◆ **Aim of the task**
Find every line below with "README" in it and give only how many there are.

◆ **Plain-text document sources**

+---+

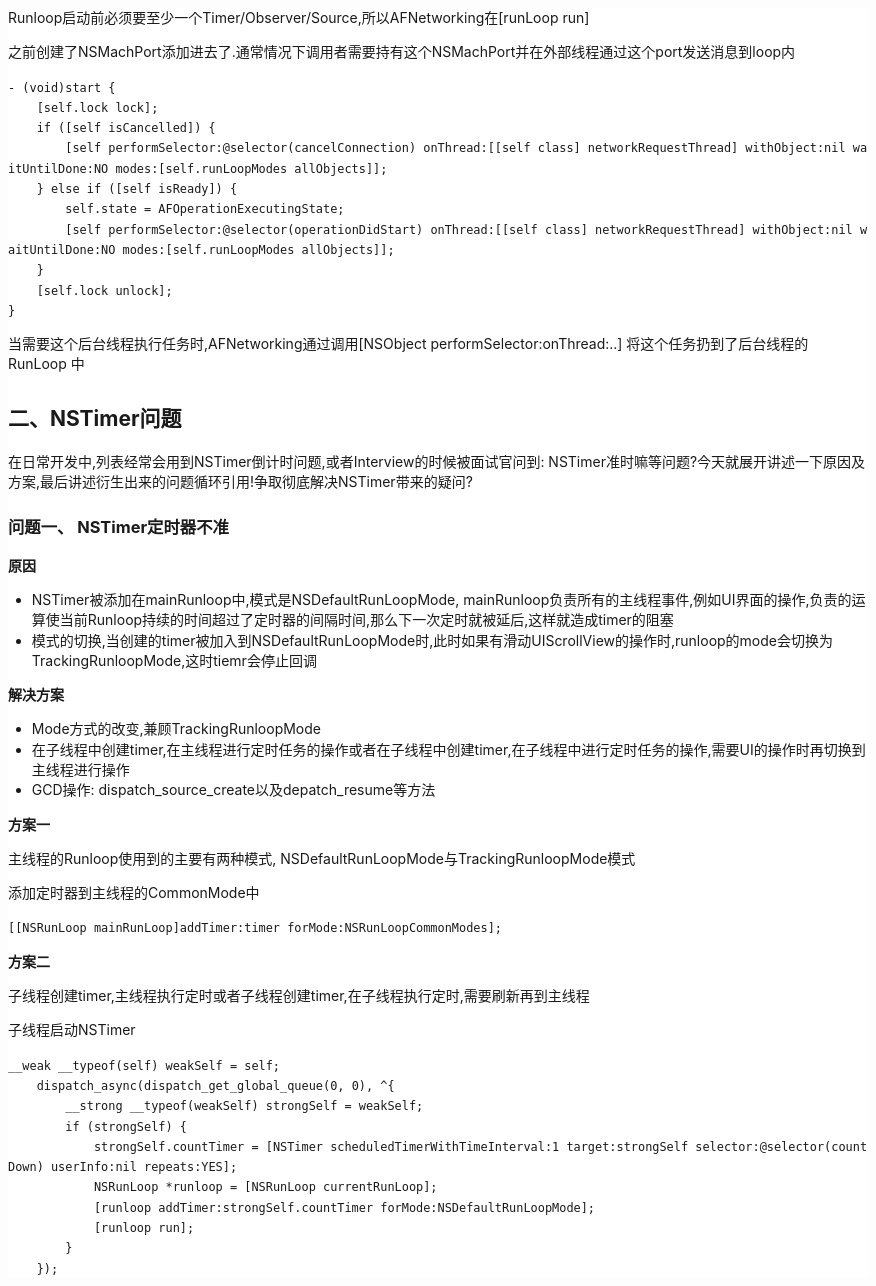 Runloop启动前必须要至少一个Timer/Observer/Source,所以AFNetworking在[runLoop run]

之前创建了NSMachPort添加进去了.通常情况下调用者需要持有这个NSMachPort并在外部线程通过这个port发送消息到loop内

```
- (void)start {
    [self.lock lock];
    if ([self isCancelled]) {
        [self performSelector:@selector(cancelConnection) onThread:[[self class] networkRequestThread] withObject:nil waitUntilDone:NO modes:[self.runLoopModes allObjects]];
    } else if ([self isReady]) {
        self.state = AFOperationExecutingState;
        [self performSelector:@selector(operationDidStart) onThread:[[self class] networkRequestThread] withObject:nil waitUntilDone:NO modes:[self.runLoopModes allObjects]];
    }
    [self.lock unlock];
}
```

当需要这个后台线程执行任务时,AFNetworking通过调用[NSObject performSelector:onThread:..] 将这个任务扔到了后台线程的 RunLoop 中

## 二、NSTimer问题

在日常开发中,列表经常会用到NSTimer倒计时问题,或者Interview的时候被面试官问到: NSTimer准时嘛等问题?今天就展开讲述一下原因及方案,最后讲述衍生出来的问题循环引用!争取彻底解决NSTimer带来的疑问?

### 问题一、 NSTimer定时器不准

**原因**

- NSTimer被添加在mainRunloop中,模式是NSDefaultRunLoopMode, mainRunloop负责所有的主线程事件,例如UI界面的操作,负责的运算使当前Runloop持续的时间超过了定时器的间隔时间,那么下一次定时就被延后,这样就造成timer的阻塞
- 模式的切换,当创建的timer被加入到NSDefaultRunLoopMode时,此时如果有滑动UIScrollView的操作时,runloop的mode会切换为TrackingRunloopMode,这时tiemr会停止回调

**解决方案**

- Mode方式的改变,兼顾TrackingRunloopMode
- 在子线程中创建timer,在主线程进行定时任务的操作或者在子线程中创建timer,在子线程中进行定时任务的操作,需要UI的操作时再切换到主线程进行操作
- GCD操作: dispatch_source_create以及depatch_resume等方法

**方案一**

主线程的Runloop使用到的主要有两种模式, NSDefaultRunLoopMode与TrackingRunloopMode模式

添加定时器到主线程的CommonMode中

```
[[NSRunLoop mainRunLoop]addTimer:timer forMode:NSRunLoopCommonModes];
```

**方案二**

子线程创建timer,主线程执行定时或者子线程创建timer,在子线程执行定时,需要刷新再到主线程

子线程启动NSTimer

```
__weak __typeof(self) weakSelf = self;
    dispatch_async(dispatch_get_global_queue(0, 0), ^{
        __strong __typeof(weakSelf) strongSelf = weakSelf;
        if (strongSelf) {
            strongSelf.countTimer = [NSTimer scheduledTimerWithTimeInterval:1 target:strongSelf selector:@selector(countDown) userInfo:nil repeats:YES];
            NSRunLoop *runloop = [NSRunLoop currentRunLoop];
            [runloop addTimer:strongSelf.countTimer forMode:NSDefaultRunLoopMode];
            [runloop run];
        }
    });
```
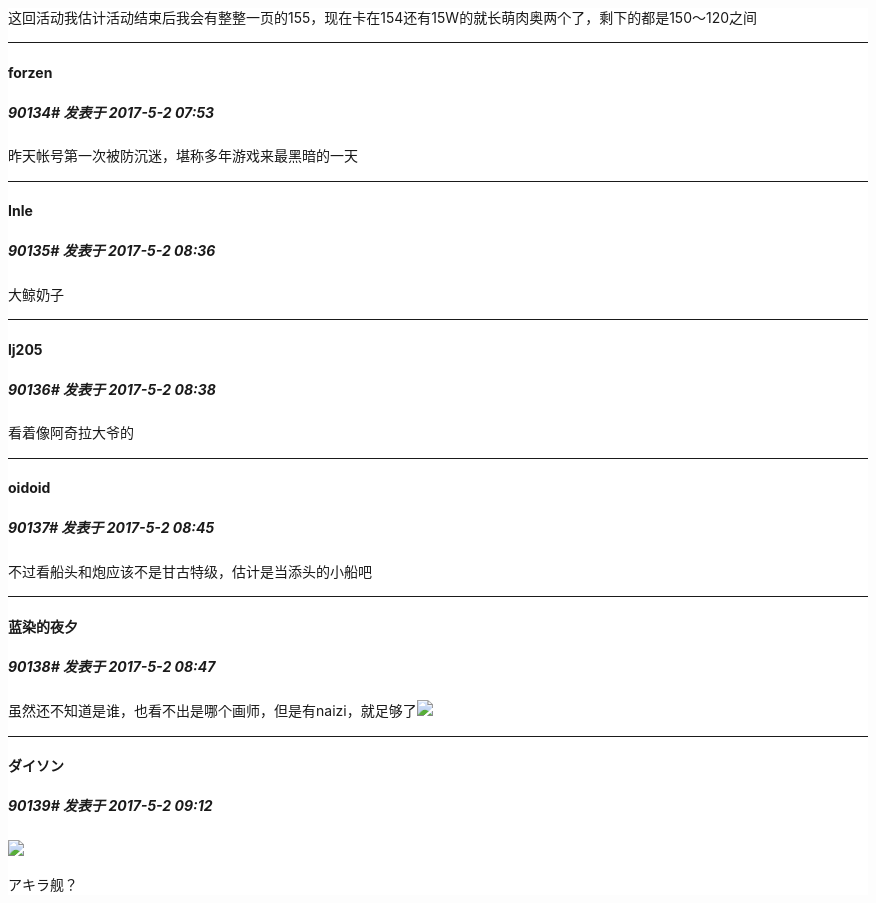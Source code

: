 这回活动我估计活动结束后我会有整整一页的155，现在卡在154还有15W的就长萌肉奥两个了，剩下的都是150～120之间


*****

####  forzen  
##### 90134#       发表于 2017-5-2 07:53


昨天帐号第一次被防沉迷，堪称多年游戏来最黑暗的一天


*****

####  Inle  
##### 90135#       发表于 2017-5-2 08:36


大鲸奶子


*****

####  lj205  
##### 90136#       发表于 2017-5-2 08:38


看着像阿奇拉大爷的


*****

####  oidoid  
##### 90137#       发表于 2017-5-2 08:45


不过看船头和炮应该不是甘古特级，估计是当添头的小船吧


*****

####  蓝染的夜夕  
##### 90138#       发表于 2017-5-2 08:47


虽然还不知道是谁，也看不出是哪个画师，但是有naizi，就足够了<img src="https://static.saraba1st.com/image/smiley/face2017/074.png" referrerpolicy="no-referrer">


*****

####  ダイソン  
##### 90139#       发表于 2017-5-2 09:12


<img src="http://wx1.sinaimg.cn/mw1024/e4beb8aegy1ff6puffirtj20a00a0tc7.jpg" referrerpolicy="no-referrer">


アキラ舰？

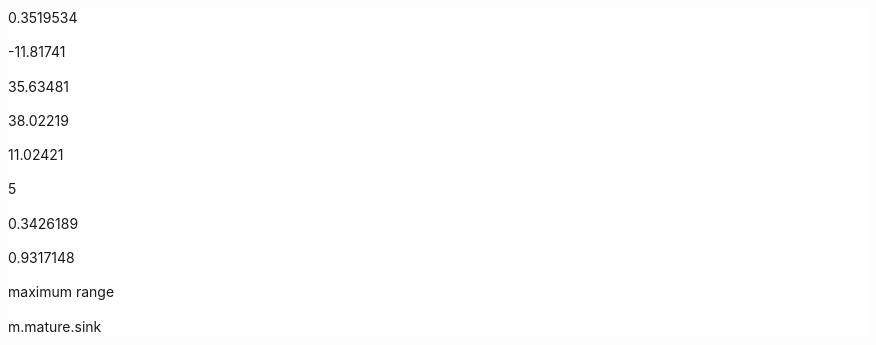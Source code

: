 </td>

<td style="text-align:right;">

0.3519534

</td>

<td style="text-align:right;">

\-11.81741

</td>

<td style="text-align:right;">

35.63481

</td>

<td style="text-align:right;">

38.02219

</td>

<td style="text-align:right;">

11.02421

</td>

<td style="text-align:right;">

5

</td>

<td style="text-align:right;">

0.3426189

</td>

<td style="text-align:right;">

0.9317148

</td>

</tr>

<tr>

<td style="text-align:left;">

maximum range

</td>

<td style="text-align:left;">

m.mature.sink

</td>
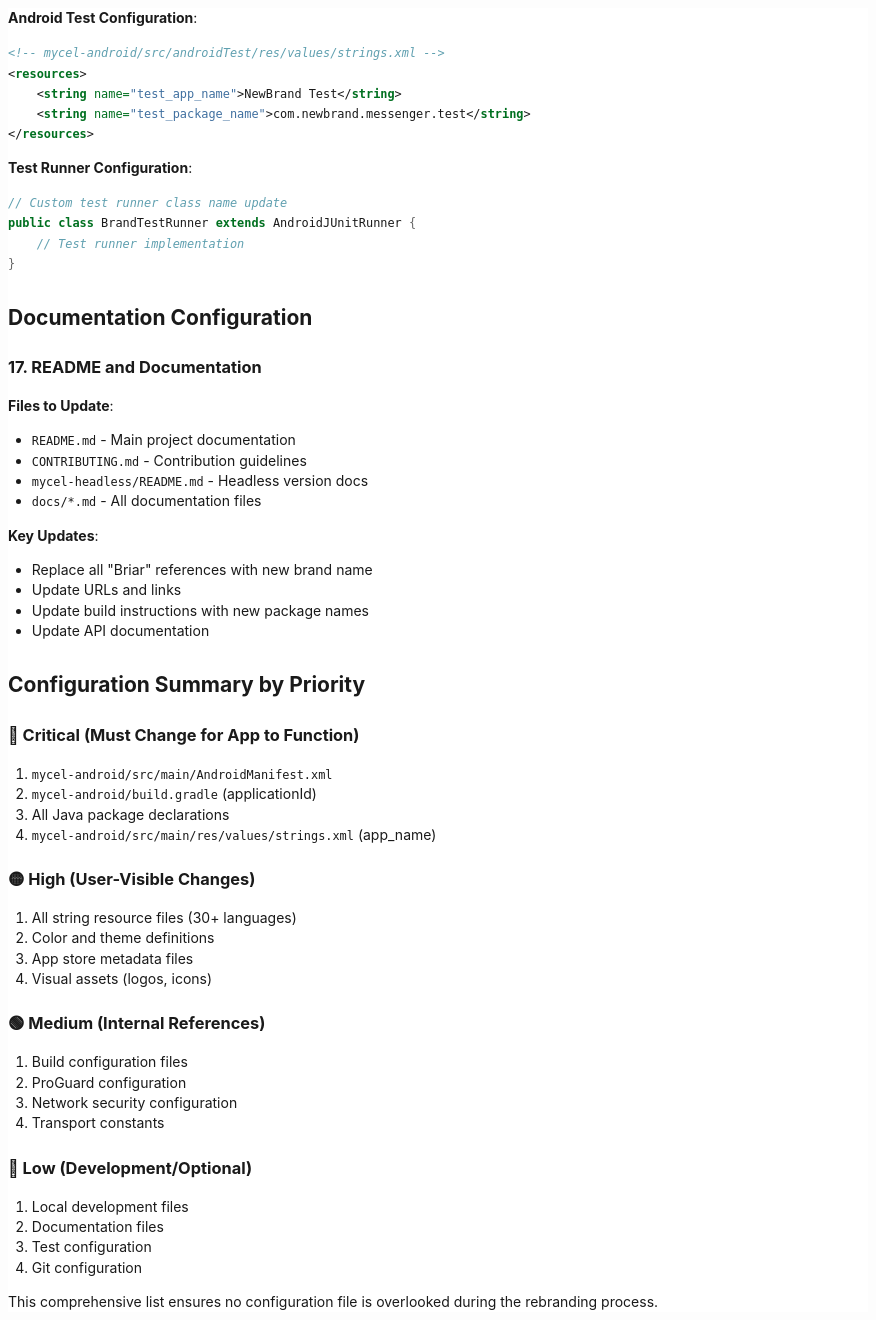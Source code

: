 **Android Test Configuration**:
```xml
<!-- mycel-android/src/androidTest/res/values/strings.xml -->
<resources>
    <string name="test_app_name">NewBrand Test</string>
    <string name="test_package_name">com.newbrand.messenger.test</string>
</resources>
```

**Test Runner Configuration**:
```java
// Custom test runner class name update
public class BrandTestRunner extends AndroidJUnitRunner {
    // Test runner implementation
}
```

## Documentation Configuration

### 17. README and Documentation

**Files to Update**:
- `README.md` - Main project documentation
- `CONTRIBUTING.md` - Contribution guidelines
- `mycel-headless/README.md` - Headless version docs
- `docs/*.md` - All documentation files

**Key Updates**:
- Replace all "Briar" references with new brand name
- Update URLs and links
- Update build instructions with new package names
- Update API documentation

## Configuration Summary by Priority

### 🔴 Critical (Must Change for App to Function)
1. `mycel-android/src/main/AndroidManifest.xml`
2. `mycel-android/build.gradle` (applicationId)
3. All Java package declarations
4. `mycel-android/src/main/res/values/strings.xml` (app_name)

### 🟡 High (User-Visible Changes)
1. All string resource files (30+ languages)
2. Color and theme definitions
3. App store metadata files
4. Visual assets (logos, icons)

### 🟢 Medium (Internal References)
1. Build configuration files
2. ProGuard configuration
3. Network security configuration
4. Transport constants

### 🔵 Low (Development/Optional)
1. Local development files
2. Documentation files
3. Test configuration
4. Git configuration

This comprehensive list ensures no configuration file is overlooked during the rebranding process.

+---+

◆ **Reply**
3